(Stored data)
------------

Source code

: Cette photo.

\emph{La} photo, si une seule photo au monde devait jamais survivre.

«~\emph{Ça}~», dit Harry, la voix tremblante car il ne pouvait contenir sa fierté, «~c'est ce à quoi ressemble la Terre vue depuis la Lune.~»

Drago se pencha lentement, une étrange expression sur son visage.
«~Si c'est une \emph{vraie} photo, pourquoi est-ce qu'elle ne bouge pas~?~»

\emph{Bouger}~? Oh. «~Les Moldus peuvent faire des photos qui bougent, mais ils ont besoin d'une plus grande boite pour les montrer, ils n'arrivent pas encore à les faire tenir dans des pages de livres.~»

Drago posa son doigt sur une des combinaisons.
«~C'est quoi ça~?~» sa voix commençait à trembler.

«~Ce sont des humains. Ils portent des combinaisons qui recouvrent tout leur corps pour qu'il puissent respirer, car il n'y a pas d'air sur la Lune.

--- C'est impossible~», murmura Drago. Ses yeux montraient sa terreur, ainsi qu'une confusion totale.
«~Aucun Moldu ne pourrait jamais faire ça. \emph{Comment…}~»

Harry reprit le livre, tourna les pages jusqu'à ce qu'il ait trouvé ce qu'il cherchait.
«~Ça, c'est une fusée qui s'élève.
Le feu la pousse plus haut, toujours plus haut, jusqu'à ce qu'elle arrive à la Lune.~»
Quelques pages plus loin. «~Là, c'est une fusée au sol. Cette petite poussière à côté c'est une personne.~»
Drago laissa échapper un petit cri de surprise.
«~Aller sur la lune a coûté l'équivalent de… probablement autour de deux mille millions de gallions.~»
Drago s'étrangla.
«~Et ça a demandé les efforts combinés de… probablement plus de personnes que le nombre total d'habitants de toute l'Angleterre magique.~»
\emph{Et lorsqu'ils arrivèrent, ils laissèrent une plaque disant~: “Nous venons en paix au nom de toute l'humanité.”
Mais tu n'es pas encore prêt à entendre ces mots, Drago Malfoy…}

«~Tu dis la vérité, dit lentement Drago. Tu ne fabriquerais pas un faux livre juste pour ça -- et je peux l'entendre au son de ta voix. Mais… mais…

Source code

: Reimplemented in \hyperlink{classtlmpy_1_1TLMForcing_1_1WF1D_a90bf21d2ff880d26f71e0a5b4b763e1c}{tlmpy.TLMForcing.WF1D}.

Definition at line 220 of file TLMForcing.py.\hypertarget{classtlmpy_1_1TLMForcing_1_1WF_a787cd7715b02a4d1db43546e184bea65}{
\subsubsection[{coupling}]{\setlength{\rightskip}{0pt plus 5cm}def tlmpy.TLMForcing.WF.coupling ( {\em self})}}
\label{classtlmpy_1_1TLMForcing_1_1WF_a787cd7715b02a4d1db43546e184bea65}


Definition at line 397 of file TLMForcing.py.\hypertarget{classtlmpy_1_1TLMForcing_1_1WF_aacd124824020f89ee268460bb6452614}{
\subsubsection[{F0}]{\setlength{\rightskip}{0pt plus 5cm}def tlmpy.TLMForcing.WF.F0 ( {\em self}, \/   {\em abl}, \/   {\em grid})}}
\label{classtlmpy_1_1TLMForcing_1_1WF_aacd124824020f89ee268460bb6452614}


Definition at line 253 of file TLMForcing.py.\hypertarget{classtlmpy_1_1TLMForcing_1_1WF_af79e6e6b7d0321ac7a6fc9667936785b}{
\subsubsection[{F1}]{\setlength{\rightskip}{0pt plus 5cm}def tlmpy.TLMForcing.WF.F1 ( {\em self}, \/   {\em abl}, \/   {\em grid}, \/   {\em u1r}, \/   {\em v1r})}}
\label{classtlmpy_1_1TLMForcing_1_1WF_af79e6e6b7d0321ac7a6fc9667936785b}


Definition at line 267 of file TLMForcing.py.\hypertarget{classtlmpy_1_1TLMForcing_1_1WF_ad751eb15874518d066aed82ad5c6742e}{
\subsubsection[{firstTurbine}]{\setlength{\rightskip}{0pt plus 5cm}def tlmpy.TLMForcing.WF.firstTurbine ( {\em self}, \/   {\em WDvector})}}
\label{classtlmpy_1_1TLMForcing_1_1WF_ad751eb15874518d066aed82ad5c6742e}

------------

> _Description of the task_
When the line with "commençait à trembler." is reached in the data above, begin copying, and stop after the line with "Moldu ne pourrait"; copy each line exactly, both ends included.

> _Result_
«~C'est quoi ça~?~» sa voix commençait à trembler.

«~Ce sont des humains. Ils portent des combinaisons qui recouvrent tout leur corps pour qu'il puissent respirer, car il n'y a pas d'air sur la Lune.

--- C'est impossible~», murmura Drago. Ses yeux montraient sa terreur, ainsi qu'une confusion totale.
«~Aucun Moldu ne pourrait jamais faire ça. \emph{Comment…}~»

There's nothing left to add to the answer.